かけす・くらぶ

身近な生き物たちの出会いと「すい臓がん」闘病記

逃げないヤマドリ

山に入った。
3日間連続の鳥類調査。
これは私のライフワーク。お金にはならない。
 
初日。
車を林道脇に駐車し、ザックを担いで山道に入ると目の前に彼がいた。
「なんやおまえ!」
驚いたのは彼よりも私のほうだった。
すわっ、逃げる前に写真を!
しかしカメラはザックの底。とっさに撮った携帯画像がこれ。
手ブレの証拠写真。
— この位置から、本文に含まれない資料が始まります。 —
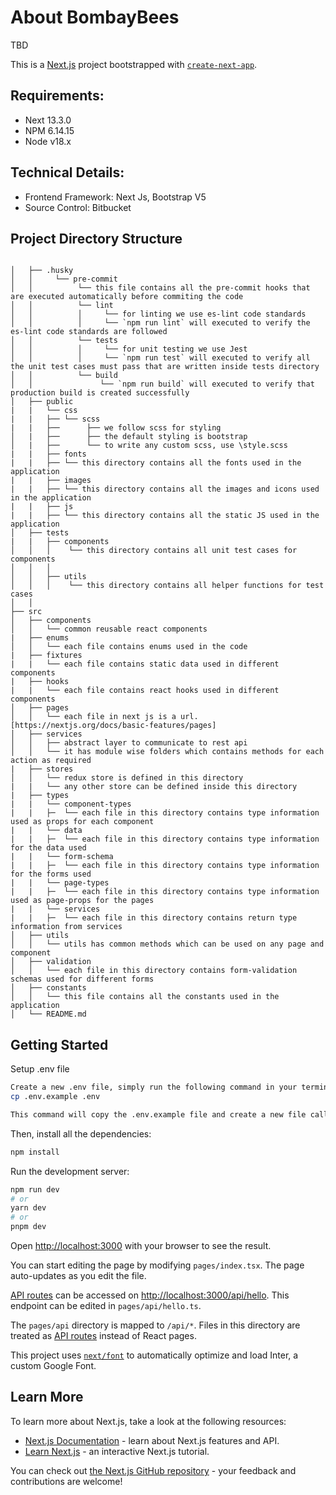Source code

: # About BombayBees

TBD

This is a [Next.js](https://nextjs.org/) project bootstrapped
with [`create-next-app`](https://github.com/vercel/next.js/tree/canary/packages/create-next-app).

## Requirements:

-   Next 13.3.0
-   NPM 6.14.15
-   Node v18.x

## Technical Details:

-   Frontend Framework: Next Js, Bootstrap V5
-   Source Control: Bitbucket

## Project Directory Structure

```

│   ├── .husky
│   │     └── pre-commit
│   │          └── this file contains all the pre-commit hooks that are executed automatically before commiting the code
│   │          └── lint
│   │          │     └── for linting we use es-lint code standards
│   │          │     └── `npm run lint` will executed to verify the es-lint code standards are followed
│   │          └── tests
│   │          │     └── for unit testing we use Jest
│   │          │     └── `npm run test` will executed to verify all the unit test cases must pass that are written inside tests directory
│   │          └── build
│   │               └── `npm run build` will executed to verify that production build is created successfully
│   ├── public
|   |   └── css
|   |   ├── └── scss
|   |   ├──      ├── we follow scss for styling
│   |   ├──      ├── the default styling is bootstrap
│   |   ├──      └── to write any custom scss, use \style.scss
|   |   ├── fonts
|   |   ├── └── this directory contains all the fonts used in the application
|   |   ├── images
|   |   ├── └── this directory contains all the images and icons used in the application
|   |   ├── js
|   |   ├── └── this directory contains all the static JS used in the application
│   ├── tests
|   |   ├── components
│   │   │    └── this directory contains all unit test cases for components
│   │   │
│   │   ├── utils
│   │   │    └── this directory contains all helper functions for test cases
│   │ 
├── src
│   ├── components
│   │   └── common reusable react components
|   ├── enums
│   │   └── each file contains enums used in the code
|   ├── fixtures
|   |   └── each file contains static data used in different components
|   ├── hooks
|   |   └── each file contains react hooks used in different components
│   ├── pages
│   │   └── each file in next js is a url. [https://nextjs.org/docs/basic-features/pages]
│   ├── services
│   │   ├── abstract layer to communicate to rest api
│   │   └── it has module wise folders which contains methods for each action as required
|   ├── stores
│   │   └── redux store is defined in this directory
|   |   └── any other store can be defined inside this directory
|   ├── types
|   |   └── component-types
|   |   ├─  └── each file in this directory contains type information used as props for each component
|   |   └── data
|   |   ├─  └── each file in this directory contains type information for the data used
|   |   └── form-schema
|   |   ├─  └── each file in this directory contains type information for the forms used
|   |   └── page-types
|   |   ├─  └── each file in this directory contains type information used as page-props for the pages
|   |   └── services
|   |   ├─  └── each file in this directory contains return type information from services
│   ├── utils
│   │   └── utils has common methods which can be used on any page and component
│   ├── validation
│   │   └── each file in this directory contains form-validation schemas used for different forms
│   ├── constants
│   │   └── this file contains all the constants used in the application
│   └── README.md
```

## Getting Started

Setup .env file

```bash
Create a new .env file, simply run the following command in your terminal:
cp .env.example .env

This command will copy the .env.example file and create a new file called .env. You can then edit the new .env file to include the necessary values for your application.
```

Then, install all the dependencies:

```bash
npm install
```

Run the development server:

```bash
npm run dev
# or
yarn dev
# or
pnpm dev
```

Open [http://localhost:3000](http://localhost:3000) with your browser to see the result.

You can start editing the page by modifying `pages/index.tsx`. The page auto-updates as you edit the file.

[API routes](https://nextjs.org/docs/api-routes/introduction) can be accessed on [http://localhost:3000/api/hello](http://localhost:3000/api/hello). This endpoint can be edited in `pages/api/hello.ts`.

The `pages/api` directory is mapped to `/api/*`. Files in this directory are treated as [API routes](https://nextjs.org/docs/api-routes/introduction) instead of React pages.

This project uses [`next/font`](https://nextjs.org/docs/basic-features/font-optimization) to automatically optimize and load Inter, a custom Google Font.

## Learn More

To learn more about Next.js, take a look at the following resources:

- [Next.js Documentation](https://nextjs.org/docs) - learn about Next.js features and API.
- [Learn Next.js](https://nextjs.org/learn) - an interactive Next.js tutorial.

You can check out [the Next.js GitHub repository](https://github.com/vercel/next.js/) - your feedback and contributions are welcome!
やれやれ。

 
ところが彼は逃げなかった。
再び歩き出した私の横の林内を伴走というか伴歩してくる。
「どないしたん?ついてくるんか?」
私が立ち止まると彼も止まる。そして何やら「グルゥグルゥ」言っている。
歩き出すとまたついてくる。
彼の縄張りに入ってしまったのか。
急登の途中で休憩がてらカメラを出して、今度はしっかり撮った。
羽毛が美しい。

 
その間、回りをうろうろ、地面を突いたり、倒木に登ったり。
「なんや、威嚇してんのか?」

 
とうとう伐採地の鹿除けネットに辿り着いた。
ロープを解いて伐跡内に入り、さらに登る。
さすがに中へは入ってこなかった。
ネット越しに「ほろ打ち」しているのが見えた。

 
 午後、調査を終えてネットの外に出ると、なんと彼がまだいた。
「まだおったんか!」
まるで私の帰りを待っていたかのように。
少し嬉しかったのは事実(私って勝手な性分なのだ)。
下山も同行。ゆっくり降りるとゆっくり。すたすた降りると急ぎ足に。
さて、どこまでついてくるのだろう。
車まで戻った。
彼は林道には出ず、少し手前の林内から様子を伺っている。
荷物を片付けてエンジンをかけ、発進した。
「ついてくるなよ」
どうやら追いかけてはこないらしい。
バックミラーに彼が映らないことを祈りながら山を出た。
 
翌日、翌々日も同じ林内で遭遇した。
同じように付いてきては「グルゥグルゥ」と唸っている。
目の前に来て、尾羽を全開して威嚇したりもする。
ザックを下ろした時、急に近づいてきた。何か貰えるとでも思ったのか。
下山時は両日ともいなかった。
 
3日間、不思議な体験をした。
これはどういうことなのか。
こんなに近くで野鳥を見たのは燕岳のライチョウと靴紐を引っ張ったヒガラ以来だ。
彼はただ単に縄張りを誇示していただけなのだろうか。
果たして生粋の野鳥だろうか。過去に人の手に関わっていたというのはないだろうか。
例えば、「家禽」として飼われていて、何かの理由で逃げ出した、とか。
その後、カメラマンとかが餌付けしていた、とか。
放鳥用飼育施設からの逃げ出しというのも考えられるのか。
むかし、M地域で人懐っこい個体を見たというmodokiさん http://kensaki77.spaces.live.com/ に聞いてみると、その個体は飼われていたらしいと言う。今回の個体もその類なのか。M地域から直線で約15km、もしかして同一個体なのか。
 
ヤマドリ。日本固有種。なのに狩猟鳥。
私の手元にヤマドリの羽がある。
以前、山で拾ったものだ。左右は腹または背の部分か。中は腰の部分か。11枚の羽が重なって、美しい紋様になる。

 
今回は1枚も拾えなかった。
いっそ捕まえて、尾羽の1枚くらい抜いてやってもよかったかな。
 
人を恐れない彼。
彼がこの次出会う人間はどんな得体の人種だろう。
もしそれがハンターならイチコロだろう。